Check every line of the data below for the string "rather", and copy the ones that hold it.

Content starts

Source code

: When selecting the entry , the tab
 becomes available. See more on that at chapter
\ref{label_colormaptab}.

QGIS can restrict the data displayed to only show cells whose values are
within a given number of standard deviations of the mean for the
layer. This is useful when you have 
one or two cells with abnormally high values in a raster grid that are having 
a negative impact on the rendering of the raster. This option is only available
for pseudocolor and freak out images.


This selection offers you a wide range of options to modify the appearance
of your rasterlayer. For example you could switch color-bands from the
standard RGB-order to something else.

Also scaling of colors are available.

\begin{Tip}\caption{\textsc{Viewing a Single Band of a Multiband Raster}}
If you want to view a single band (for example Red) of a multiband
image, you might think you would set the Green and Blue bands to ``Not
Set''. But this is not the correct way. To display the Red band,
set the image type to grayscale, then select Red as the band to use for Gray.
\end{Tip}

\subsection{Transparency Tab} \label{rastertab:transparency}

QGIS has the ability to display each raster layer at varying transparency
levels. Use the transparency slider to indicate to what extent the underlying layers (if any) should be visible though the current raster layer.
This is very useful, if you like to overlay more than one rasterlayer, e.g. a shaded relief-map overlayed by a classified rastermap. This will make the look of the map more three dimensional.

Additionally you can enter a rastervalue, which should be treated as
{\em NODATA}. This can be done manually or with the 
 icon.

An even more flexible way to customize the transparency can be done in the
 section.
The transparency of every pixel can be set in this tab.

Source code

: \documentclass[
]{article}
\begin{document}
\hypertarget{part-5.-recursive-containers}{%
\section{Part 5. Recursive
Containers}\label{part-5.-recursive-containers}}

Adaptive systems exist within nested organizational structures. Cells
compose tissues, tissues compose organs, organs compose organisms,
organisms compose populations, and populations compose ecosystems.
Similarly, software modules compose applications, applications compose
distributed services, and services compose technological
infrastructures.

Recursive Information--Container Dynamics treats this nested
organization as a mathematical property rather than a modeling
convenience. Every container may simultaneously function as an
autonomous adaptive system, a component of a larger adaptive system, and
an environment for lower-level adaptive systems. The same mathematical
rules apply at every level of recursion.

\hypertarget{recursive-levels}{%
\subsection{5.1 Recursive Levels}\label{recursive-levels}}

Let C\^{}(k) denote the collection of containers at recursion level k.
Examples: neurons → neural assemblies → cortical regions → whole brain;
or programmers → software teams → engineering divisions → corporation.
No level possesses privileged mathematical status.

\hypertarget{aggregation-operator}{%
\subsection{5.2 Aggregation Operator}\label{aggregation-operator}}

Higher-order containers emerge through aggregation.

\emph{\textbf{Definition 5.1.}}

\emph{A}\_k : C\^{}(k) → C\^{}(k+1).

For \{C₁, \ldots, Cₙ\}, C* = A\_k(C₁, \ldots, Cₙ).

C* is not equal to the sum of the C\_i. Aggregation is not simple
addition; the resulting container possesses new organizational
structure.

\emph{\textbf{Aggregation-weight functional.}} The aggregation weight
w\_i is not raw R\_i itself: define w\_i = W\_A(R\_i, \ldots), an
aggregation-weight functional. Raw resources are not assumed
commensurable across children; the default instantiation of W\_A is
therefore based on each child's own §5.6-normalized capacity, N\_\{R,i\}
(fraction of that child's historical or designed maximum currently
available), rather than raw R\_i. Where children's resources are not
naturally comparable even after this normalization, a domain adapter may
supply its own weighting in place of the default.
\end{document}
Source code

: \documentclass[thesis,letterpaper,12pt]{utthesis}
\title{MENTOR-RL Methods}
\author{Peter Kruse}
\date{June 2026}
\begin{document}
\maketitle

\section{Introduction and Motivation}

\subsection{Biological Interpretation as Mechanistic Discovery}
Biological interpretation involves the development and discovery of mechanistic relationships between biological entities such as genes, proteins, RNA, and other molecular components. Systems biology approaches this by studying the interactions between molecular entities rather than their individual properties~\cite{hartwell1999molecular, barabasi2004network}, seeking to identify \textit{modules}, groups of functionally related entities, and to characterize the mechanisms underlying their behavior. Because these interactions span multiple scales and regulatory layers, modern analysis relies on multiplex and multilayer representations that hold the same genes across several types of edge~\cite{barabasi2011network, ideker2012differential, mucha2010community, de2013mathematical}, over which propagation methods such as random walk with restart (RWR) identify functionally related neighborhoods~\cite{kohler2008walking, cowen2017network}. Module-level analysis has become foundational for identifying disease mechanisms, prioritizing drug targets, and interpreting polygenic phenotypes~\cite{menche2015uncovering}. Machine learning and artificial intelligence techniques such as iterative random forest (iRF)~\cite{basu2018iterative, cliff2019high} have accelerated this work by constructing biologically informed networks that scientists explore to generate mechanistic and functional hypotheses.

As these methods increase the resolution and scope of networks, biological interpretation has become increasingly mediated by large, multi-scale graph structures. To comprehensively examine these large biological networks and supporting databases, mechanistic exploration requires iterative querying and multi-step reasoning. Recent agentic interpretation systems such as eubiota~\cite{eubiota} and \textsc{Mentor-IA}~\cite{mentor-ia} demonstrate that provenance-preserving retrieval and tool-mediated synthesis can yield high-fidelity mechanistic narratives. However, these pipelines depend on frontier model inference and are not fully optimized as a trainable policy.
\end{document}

Content ends

Answer for the task:
organization as a mathematical property rather than a modeling
available), rather than raw R\_i. Where children's resources are not
Biological interpretation involves the development and discovery of mechanistic relationships between biological entities such as genes, proteins, RNA, and other molecular components. Systems biology approaches this by studying the interactions between molecular entities rather than their individual properties~\cite{hartwell1999molecular, barabasi2004network}, seeking to identify \textit{modules}, groups of functionally related entities, and to characterize the mechanisms underlying their behavior. Because these interactions span multiple scales and regulatory layers, modern analysis relies on multiplex and multilayer representations that hold the same genes across several types of edge~\cite{barabasi2011network, ideker2012differential, mucha2010community, de2013mathematical}, over which propagation methods such as random walk with restart (RWR) identify functionally related neighborhoods~\cite{kohler2008walking, cowen2017network}. Module-level analysis has become foundational for identifying disease mechanisms, prioritizing drug targets, and interpreting polygenic phenotypes~\cite{menche2015uncovering}. Machine learning and artificial intelligence techniques such as iterative random forest (iRF)~\cite{basu2018iterative, cliff2019high} have accelerated this work by constructing biologically informed networks that scientists explore to generate mechanistic and functional hypotheses.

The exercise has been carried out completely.